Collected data
"""

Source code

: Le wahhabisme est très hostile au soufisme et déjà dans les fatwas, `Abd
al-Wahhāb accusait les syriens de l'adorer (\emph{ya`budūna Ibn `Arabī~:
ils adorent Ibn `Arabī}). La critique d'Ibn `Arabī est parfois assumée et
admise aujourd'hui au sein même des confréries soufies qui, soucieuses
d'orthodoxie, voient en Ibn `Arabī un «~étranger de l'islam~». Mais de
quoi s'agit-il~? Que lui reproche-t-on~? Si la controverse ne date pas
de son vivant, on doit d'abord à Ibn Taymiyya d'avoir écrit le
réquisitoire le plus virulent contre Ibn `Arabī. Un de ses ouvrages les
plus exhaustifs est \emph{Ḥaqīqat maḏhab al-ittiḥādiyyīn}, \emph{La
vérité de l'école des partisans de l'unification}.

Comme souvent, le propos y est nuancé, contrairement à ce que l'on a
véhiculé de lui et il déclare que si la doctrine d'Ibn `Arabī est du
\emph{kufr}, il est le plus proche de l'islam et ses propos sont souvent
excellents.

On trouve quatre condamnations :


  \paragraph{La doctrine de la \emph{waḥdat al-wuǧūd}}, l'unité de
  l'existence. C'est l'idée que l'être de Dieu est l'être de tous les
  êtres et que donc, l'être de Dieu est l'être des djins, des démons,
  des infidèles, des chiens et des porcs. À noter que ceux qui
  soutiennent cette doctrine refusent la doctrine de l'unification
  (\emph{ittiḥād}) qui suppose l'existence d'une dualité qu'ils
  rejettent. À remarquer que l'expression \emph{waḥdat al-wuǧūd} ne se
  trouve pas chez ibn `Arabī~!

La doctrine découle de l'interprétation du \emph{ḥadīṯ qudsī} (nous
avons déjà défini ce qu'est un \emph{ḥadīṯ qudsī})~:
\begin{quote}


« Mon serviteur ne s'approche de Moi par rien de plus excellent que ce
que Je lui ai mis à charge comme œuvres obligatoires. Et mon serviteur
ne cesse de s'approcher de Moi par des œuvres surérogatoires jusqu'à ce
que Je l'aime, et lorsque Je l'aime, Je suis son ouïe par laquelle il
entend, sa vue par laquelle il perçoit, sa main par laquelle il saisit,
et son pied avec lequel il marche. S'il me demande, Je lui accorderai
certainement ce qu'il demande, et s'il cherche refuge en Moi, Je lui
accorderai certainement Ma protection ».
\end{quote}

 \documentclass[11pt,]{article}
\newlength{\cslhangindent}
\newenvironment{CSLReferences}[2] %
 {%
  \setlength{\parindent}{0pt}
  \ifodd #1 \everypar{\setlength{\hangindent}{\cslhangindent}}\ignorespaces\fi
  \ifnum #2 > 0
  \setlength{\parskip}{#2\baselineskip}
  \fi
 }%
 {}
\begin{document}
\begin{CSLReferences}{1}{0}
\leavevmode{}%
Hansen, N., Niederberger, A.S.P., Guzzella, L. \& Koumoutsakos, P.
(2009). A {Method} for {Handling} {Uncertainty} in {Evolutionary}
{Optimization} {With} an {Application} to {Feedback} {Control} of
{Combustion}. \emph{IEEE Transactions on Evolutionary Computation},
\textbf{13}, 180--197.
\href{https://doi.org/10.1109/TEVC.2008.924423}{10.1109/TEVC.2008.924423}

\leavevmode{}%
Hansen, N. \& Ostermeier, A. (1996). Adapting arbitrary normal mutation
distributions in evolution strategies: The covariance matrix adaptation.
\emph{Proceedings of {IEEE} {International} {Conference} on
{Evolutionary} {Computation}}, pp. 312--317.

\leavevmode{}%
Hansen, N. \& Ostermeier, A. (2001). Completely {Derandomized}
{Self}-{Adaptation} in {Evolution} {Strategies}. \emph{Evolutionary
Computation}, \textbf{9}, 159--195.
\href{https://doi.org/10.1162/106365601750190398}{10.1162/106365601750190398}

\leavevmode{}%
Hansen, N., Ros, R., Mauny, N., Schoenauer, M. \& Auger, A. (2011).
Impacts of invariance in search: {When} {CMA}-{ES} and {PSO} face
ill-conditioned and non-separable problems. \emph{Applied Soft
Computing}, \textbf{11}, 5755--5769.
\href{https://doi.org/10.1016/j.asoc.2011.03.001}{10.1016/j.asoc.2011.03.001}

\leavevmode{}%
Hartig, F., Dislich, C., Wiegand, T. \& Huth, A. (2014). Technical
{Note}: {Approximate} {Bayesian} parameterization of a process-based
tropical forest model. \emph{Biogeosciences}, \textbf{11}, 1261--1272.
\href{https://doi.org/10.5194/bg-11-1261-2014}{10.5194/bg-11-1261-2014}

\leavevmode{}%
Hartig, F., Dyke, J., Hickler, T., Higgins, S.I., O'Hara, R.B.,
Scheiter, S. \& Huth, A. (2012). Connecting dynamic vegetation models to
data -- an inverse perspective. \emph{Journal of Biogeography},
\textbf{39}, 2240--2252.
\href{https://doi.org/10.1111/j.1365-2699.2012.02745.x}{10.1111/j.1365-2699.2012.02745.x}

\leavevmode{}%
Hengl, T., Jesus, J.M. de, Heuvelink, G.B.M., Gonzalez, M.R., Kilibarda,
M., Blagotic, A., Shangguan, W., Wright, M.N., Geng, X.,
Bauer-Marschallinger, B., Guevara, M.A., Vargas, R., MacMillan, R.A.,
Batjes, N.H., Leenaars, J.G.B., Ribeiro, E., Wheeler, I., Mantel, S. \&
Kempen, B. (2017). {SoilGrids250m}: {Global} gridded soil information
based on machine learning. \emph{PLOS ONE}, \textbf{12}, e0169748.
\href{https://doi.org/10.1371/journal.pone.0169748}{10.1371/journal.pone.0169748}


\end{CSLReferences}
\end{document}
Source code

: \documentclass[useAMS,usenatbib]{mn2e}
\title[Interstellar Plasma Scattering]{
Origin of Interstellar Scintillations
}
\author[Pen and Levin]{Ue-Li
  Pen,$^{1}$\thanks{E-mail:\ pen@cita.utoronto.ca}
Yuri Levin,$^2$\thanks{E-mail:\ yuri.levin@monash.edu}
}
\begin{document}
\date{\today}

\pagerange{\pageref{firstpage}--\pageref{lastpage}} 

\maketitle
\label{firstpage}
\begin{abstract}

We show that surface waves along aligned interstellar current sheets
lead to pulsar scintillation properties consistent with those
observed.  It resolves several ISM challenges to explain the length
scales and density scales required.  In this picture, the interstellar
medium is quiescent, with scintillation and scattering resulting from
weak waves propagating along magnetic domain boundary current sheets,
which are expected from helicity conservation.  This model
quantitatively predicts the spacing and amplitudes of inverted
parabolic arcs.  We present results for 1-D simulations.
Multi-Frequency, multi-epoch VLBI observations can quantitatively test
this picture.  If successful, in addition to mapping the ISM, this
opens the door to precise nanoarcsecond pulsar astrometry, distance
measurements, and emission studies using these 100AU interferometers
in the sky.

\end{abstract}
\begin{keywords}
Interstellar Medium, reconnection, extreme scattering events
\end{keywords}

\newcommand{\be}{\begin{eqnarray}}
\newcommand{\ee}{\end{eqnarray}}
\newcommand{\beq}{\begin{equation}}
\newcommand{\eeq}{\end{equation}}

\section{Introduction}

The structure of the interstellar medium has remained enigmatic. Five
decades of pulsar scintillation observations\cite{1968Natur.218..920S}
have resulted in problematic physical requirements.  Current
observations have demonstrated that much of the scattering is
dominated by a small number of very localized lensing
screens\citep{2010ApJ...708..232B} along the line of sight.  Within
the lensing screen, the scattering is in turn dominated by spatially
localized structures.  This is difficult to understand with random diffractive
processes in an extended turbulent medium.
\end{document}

"""
"""

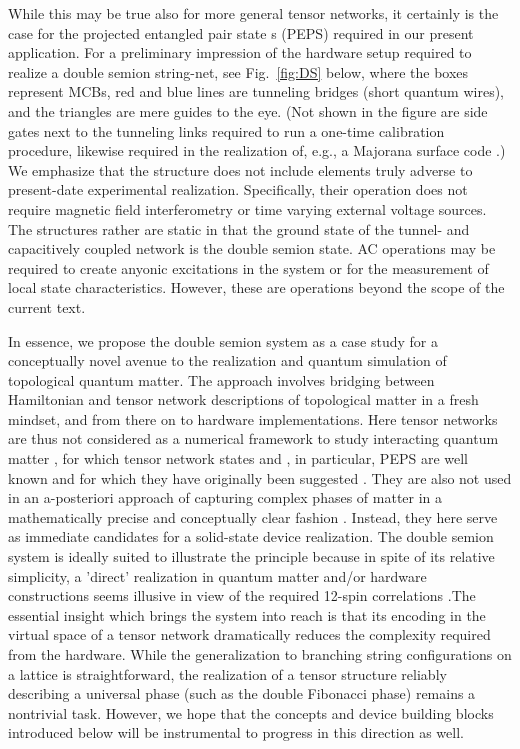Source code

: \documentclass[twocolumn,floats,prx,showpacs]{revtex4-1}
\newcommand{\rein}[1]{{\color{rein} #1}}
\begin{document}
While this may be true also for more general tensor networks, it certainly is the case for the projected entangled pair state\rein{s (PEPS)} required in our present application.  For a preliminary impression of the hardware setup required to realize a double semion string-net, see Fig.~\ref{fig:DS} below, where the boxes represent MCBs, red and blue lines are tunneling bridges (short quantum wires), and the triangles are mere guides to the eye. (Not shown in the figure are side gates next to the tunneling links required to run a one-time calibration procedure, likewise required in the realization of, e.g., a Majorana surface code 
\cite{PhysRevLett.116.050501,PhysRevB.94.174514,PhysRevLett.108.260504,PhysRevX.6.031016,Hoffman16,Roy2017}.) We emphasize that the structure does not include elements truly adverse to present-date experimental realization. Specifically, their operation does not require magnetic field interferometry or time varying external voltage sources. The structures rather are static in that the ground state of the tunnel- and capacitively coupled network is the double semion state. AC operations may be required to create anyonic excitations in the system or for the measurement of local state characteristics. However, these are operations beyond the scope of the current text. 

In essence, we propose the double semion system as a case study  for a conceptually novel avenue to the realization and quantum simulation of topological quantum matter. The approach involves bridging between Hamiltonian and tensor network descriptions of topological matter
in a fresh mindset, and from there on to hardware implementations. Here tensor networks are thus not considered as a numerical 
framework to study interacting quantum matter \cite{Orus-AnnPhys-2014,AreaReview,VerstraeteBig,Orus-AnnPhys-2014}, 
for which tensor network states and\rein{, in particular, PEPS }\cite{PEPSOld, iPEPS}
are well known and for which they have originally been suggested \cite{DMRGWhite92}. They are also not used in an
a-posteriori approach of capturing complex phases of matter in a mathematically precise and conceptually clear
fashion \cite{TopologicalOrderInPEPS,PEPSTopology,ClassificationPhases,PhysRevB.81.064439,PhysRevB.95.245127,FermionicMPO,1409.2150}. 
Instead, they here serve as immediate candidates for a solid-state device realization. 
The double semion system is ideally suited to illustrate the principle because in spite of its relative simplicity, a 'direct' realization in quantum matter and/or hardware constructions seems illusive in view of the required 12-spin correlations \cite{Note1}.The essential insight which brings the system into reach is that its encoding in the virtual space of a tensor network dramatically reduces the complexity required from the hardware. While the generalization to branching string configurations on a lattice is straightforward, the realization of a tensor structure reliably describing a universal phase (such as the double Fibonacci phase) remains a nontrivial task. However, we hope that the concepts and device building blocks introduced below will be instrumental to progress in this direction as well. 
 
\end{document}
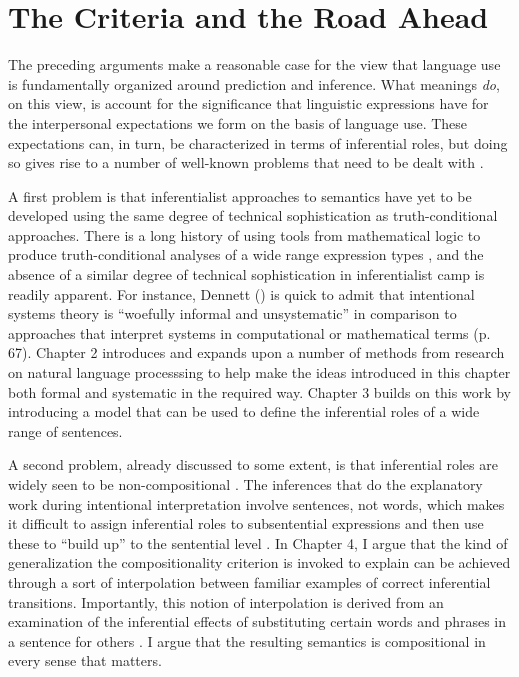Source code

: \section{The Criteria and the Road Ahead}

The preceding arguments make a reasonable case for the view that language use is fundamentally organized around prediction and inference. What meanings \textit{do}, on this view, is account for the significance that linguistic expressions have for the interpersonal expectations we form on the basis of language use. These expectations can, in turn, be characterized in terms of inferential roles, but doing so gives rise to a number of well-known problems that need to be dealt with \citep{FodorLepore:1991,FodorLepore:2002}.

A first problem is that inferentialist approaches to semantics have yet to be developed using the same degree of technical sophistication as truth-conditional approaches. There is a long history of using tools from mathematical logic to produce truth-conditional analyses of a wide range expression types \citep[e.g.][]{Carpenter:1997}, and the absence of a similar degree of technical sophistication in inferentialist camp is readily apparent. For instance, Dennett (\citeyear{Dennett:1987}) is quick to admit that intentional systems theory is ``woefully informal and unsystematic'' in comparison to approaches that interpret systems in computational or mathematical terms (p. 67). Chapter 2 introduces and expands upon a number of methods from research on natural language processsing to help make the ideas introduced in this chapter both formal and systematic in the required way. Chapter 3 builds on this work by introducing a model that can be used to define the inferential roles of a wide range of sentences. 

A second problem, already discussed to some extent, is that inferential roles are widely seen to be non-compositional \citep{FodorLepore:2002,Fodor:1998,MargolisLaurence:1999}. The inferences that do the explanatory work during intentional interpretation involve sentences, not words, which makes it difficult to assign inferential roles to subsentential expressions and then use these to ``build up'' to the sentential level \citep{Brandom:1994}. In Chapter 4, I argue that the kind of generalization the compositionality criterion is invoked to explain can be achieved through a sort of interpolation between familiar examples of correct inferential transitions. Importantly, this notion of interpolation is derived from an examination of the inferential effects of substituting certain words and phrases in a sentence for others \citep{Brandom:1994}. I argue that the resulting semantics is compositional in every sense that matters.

"""
"""

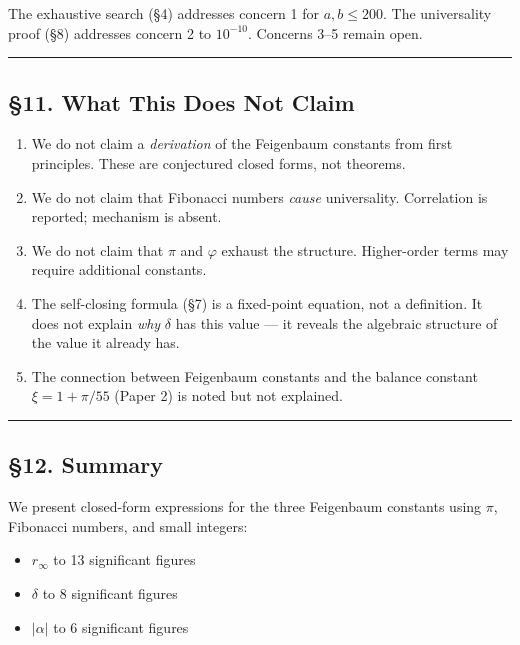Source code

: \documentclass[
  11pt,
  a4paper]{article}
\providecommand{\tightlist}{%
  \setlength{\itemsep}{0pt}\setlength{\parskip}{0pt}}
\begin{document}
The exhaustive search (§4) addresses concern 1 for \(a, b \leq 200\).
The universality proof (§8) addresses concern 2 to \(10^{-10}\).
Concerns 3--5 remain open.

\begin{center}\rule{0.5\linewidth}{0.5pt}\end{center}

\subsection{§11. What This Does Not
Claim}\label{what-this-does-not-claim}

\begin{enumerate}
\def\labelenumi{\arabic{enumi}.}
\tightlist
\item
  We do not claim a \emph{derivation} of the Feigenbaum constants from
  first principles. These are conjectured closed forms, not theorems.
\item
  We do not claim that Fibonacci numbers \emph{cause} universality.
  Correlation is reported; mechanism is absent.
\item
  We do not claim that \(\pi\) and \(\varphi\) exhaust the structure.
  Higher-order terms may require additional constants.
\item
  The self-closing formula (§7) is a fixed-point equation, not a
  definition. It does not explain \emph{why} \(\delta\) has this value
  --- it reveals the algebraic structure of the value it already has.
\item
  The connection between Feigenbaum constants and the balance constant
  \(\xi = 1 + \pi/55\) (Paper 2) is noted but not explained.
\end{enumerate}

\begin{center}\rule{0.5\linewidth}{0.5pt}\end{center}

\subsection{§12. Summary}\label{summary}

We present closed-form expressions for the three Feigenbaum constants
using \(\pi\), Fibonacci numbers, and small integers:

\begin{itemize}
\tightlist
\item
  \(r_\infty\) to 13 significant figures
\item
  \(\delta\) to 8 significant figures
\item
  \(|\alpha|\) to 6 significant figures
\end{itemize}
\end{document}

"""

◆ **How to complete this task**
What is needed here is one number: how many lines of the entries hold the string "pulsar".

◆ **Output of the task**
3